If you have any interest in design, branding, direct-to-consumer businesses born online — or about the story of an already-successful creative agency (Gin Lane) completely pivoting to become a company with several retail brands under its umbrella (Pattern) — then I highly recommend the podcast “Breaking Brand” produced by the fine folks at Buffer. It’s a sharp, concise, well-produced peek into the future of commerce, highlighting how some innovative companies have chosen to focus on intimate relationships with their user-base, rather than casting a massive, impersonal net. It’s only five short episodes for its first season — so it’s an easy one to pick up and savor on your lunch hour!

Book Spotlight: Creativity, Inc. by Ed Catmull & Amy Wallace

Finished reading: Creativity, Inc.: Overcoming the Unseen Forces That Stand in the Way of True Inspiration by Ed Catmull 📚

What makes Pixar so … magical?  Ed Catmull & Amy Wallace unveil the secrets behind Pixar’s mysterious legacy in Creativity, Inc. In each chapter, we see the struggles and perseverance of a company not built on platitudes and mantras, but a community fortified by hard-work, honesty and passion.

For example, did you know that Toy Story 2 had a deadline to hit theaters in six months—and the Pixar team decided to rewrite the script because it wasn’t working? (Keep in mind they still had yet to animate the film.)  Yeah.  Pixar mustered the chutzpah to attempt that kind of gambit because they wanted the film to be the best it could, and yet pay off it did–as Toy Story 2 was released to a massive box-office haul and universal critical acclaim (with many saying it trumped the original).
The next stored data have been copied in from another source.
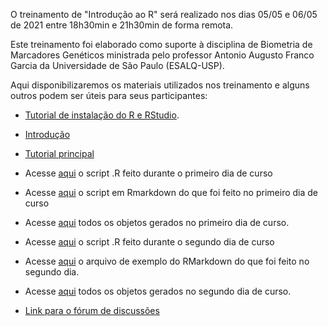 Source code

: 
O treinamento de  "Introdução ao R" será realizado nos dias 05/05 e 06/05 de 2021 entre 18h30min e 21h30min de forma remota.

Este treinamento foi elaborado como suporte à disciplina de Biometria de Marcadores Genéticos ministrada pelo professor Antonio Augusto Franco Garcia da Universidade de São Paulo (ESALQ-USP).

Aqui disponibilizaremos os materiais utilizados nos treinamento e alguns outros podem ser úteis para seus participantes:

* [Tutorial de instalação do R e RStudio](https://cristianetaniguti.github.io/Workshop_genetica_esalq/CursoRBiometria_2021/Tutorial_instalacao.html).

* [Introdução](https://cristianetaniguti.github.io/Workshop_genetica_esalq/CursoRBiometria_2021/Introducao.pdf)

* [Tutorial principal](https://cristianetaniguti.github.io/Workshop_genetica_esalq/CursoRBiometria_2021/cursoR.html)

* Acesse [aqui](https://cristianetaniguti.github.io/Workshop_genetica_esalq/CursoRBiometria_2021/dia1.R) o script .R feito durante o primeiro dia de curso

* Acesse [aqui](https://cristianetaniguti.github.io/Workshop_genetica_esalq/CursoRBiometria_2021/dia1.Rmd) o script em Rmarkdown do que foi feito no primeiro dia de curso

* Acesse [aqui](https://cristianetaniguti.github.io/Workshop_genetica_esalq/CursoRBiometria_2021/dia1.RData) todos os objetos gerados no primeiro dia de curso.

* Acesse [aqui](https://cristianetaniguti.github.io/Workshop_genetica_esalq/CursoRBiometria_2021/dia2.R) o script .R feito durante o segundo dia de curso

* Acesse [aqui](https://cristianetaniguti.github.io/Workshop_genetica_esalq/CursoRBiometria_2021/dia2.Rmd) o arquivo de exemplo do RMarkdown do que foi feito no segundo dia.

* Acesse [aqui](https://cristianetaniguti.github.io/Workshop_genetica_esalq/CursoRBiometria_2021/dia2.RData) todos os objetos gerados no segundo dia de curso.

* [Link para o fórum de discussões](https://groups.google.com/u/1/g/biometria-de-marcadores-2021)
You’re also welcomed to be a fly on the wall of a Pixar screening of a film in early, rough animatic form–which is followed by the hallowed “Braintrust” meeting–where open candor and constructive criticism rule the day.  Brilliant writers and directors give their heartfelt notes to a director and producer (who may be a wee bit too close to the material), and everyone honestly points out what’s working and what isn’t, so that the story can ultimately blossom and be the best it can be.  This is not a culture built on fear, but rather they understand that falling down is simply part of the creative process, as is dusting yourself off and getting back up.  I believe the storied Director Andrew Stanton said my favorite quote in the book:

”Fail fast and fail often.”

What Ed & Amy share with us isn’t glittery magic—they pull back the curtain on a team that forces itself to ask the hard questions about their work—and this team keeps working as a positive, encouraging unit until they get it right.  While this is especially convicting for a writer like myself, I believe the principals presented in this book can benefit anyone who creates or works with others to get their job done.